The proposed research is directed to developing relations between commutative algebras appearing in several fields: the algebra of Hamiltonians of a quantum integrable system, the algebra of functions on an intersection of Schubert varieties in a flag variety, the quantum cohomology algebra of a flag variety, the chiral ring of an N = 2 supersymmetric gauge theory, the local algebra of a critical point in singularity theory.
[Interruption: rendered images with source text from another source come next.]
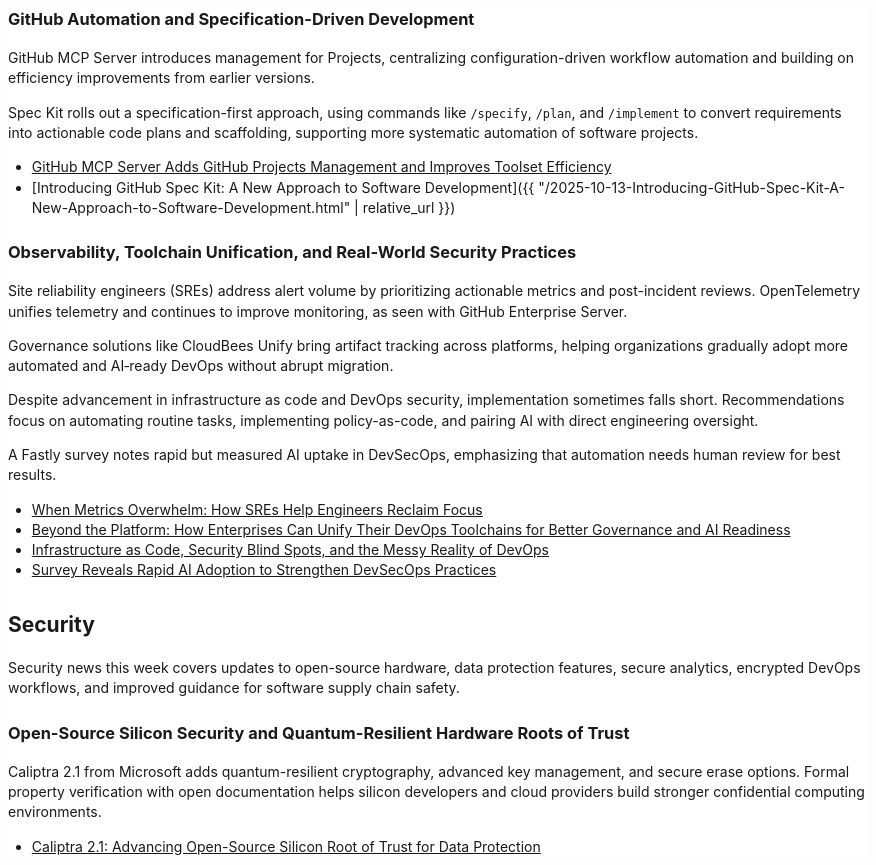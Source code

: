 ### GitHub Automation and Specification-Driven Development

GitHub MCP Server introduces management for Projects, centralizing configuration-driven workflow automation and building on efficiency improvements from earlier versions.

Spec Kit rolls out a specification-first approach, using commands like `/specify`, `/plan`, and `/implement` to convert requirements into actionable code plans and scaffolding, supporting more systematic automation of software projects.

- [GitHub MCP Server Adds GitHub Projects Management and Improves Toolset Efficiency](https://github.blog/changelog/2025-10-14-github-mcp-server-now-supports-github-projects-and-more)
- [Introducing GitHub Spec Kit: A New Approach to Software Development]({{ "/2025-10-13-Introducing-GitHub-Spec-Kit-A-New-Approach-to-Software-Development.html" | relative_url }})

### Observability, Toolchain Unification, and Real-World Security Practices

Site reliability engineers (SREs) address alert volume by prioritizing actionable metrics and post-incident reviews. OpenTelemetry unifies telemetry and continues to improve monitoring, as seen with GitHub Enterprise Server.

Governance solutions like CloudBees Unify bring artifact tracking across platforms, helping organizations gradually adopt more automated and AI‑ready DevOps without abrupt migration.

Despite advancement in infrastructure as code and DevOps security, implementation sometimes falls short. Recommendations focus on automating routine tasks, implementing policy-as-code, and pairing AI with direct engineering oversight.

A Fastly survey notes rapid but measured AI uptake in DevSecOps, emphasizing that automation needs human review for best results.

- [When Metrics Overwhelm: How SREs Help Engineers Reclaim Focus](https://devops.com/when-metrics-overwhelm-how-sres-help-engineers-reclaim-focus/)
- [Beyond the Platform: How Enterprises Can Unify Their DevOps Toolchains for Better Governance and AI Readiness](https://devops.com/beyond-the-platform-how-enterprises-can-unify-their-devops-toolchains-for-better-governance-and-ai-readiness/)
- [Infrastructure as Code, Security Blind Spots, and the Messy Reality of DevOps](https://devops.com/infrastructure-as-code-security-blind-spots-and-the-messy-reality-of-devops/)
- [Survey Reveals Rapid AI Adoption to Strengthen DevSecOps Practices](https://devops.com/survey-surfaces-widespread-adoption-of-ai-to-improve-devsecops/)

## Security

Security news this week covers updates to open-source hardware, data protection features, secure analytics, encrypted DevOps workflows, and improved guidance for software supply chain safety.

### Open-Source Silicon Security and Quantum-Resilient Hardware Roots of Trust

Caliptra 2.1 from Microsoft adds quantum-resilient cryptography, advanced key management, and secure erase options. Formal property verification with open documentation helps silicon developers and cloud providers build stronger confidential computing environments.

- [Caliptra 2.1: Advancing Open-Source Silicon Root of Trust for Data Protection](https://techcommunity.microsoft.com/t5/azure-infrastructure-blog/caliptra-2-1-an-open-source-silicon-root-of-trust-with-enhanced/ba-p/4460758)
All those algebras are related to the ring of functions on the critical set of the master function (or superpotential) associated with a given situation. Developing these relations will be important and useful for each of the fields and will enrich their interaction. Multidimensional hypergeometric integrals and their semiclassical limits, Bethe eigenfunctions and eigenvectors appear as solutions to differential and difference equations in quantum integrable systems, representation theory, algebraic geometry, gauge theory, statistical mechanics. The equations and solutions have rich mathematical structures. The multidimensional hypergeometric integrals provide a way to transform the objects and structures of those theories to objects and structures of geometry and analysis of master functions and weight functions associated with the integrals. The goal of the proposal is to develop this analysis and geometry with applications to the above theories. That will lead to better understanding of interrelations of those theories as well as to establishing new connections among them. The PI has incorporated results of his prior research into graduate courses and expects to do the same again. His graduate students and students from neighboring universities will also be involved in the research.

这项研究旨在发展几个领域中出现的交换代数之间的关系：量子可积系统的哈密顿代数，旗簇中Schubert簇交集上的函数代数，旗簇的量子上同调代数，N=2超对称规范理论的手征环，奇点理论中临界点的局部代数。所有这些代数都与与给定情况有关的主函数(或超势)的临界集上的函数环有关。发展这些关系对每个领域都将是重要和有益的，并将丰富它们的互动。多维超几何积分及其半经典极限、Bethe本征函数和本征向量是量子可积系统、表象理论、代数几何、规范理论、统计力学中微分方程组和差分方程组的解。这些方程和解具有丰富的数学结构。多维超几何积分提供了一种将这些理论的对象和结构转化为几何对象和结构的方法，并提供了与积分相关的主函数和权函数的分析。该提案的目标是发展这种分析和几何学，并应用于上述理论。这将有助于更好地理解这些理论之间的相互关系，并在它们之间建立新的联系。PI已经将他之前的研究成果纳入了研究生课程，并预计将再次这样做。他的研究生和邻近大学的学生也将参与这项研究。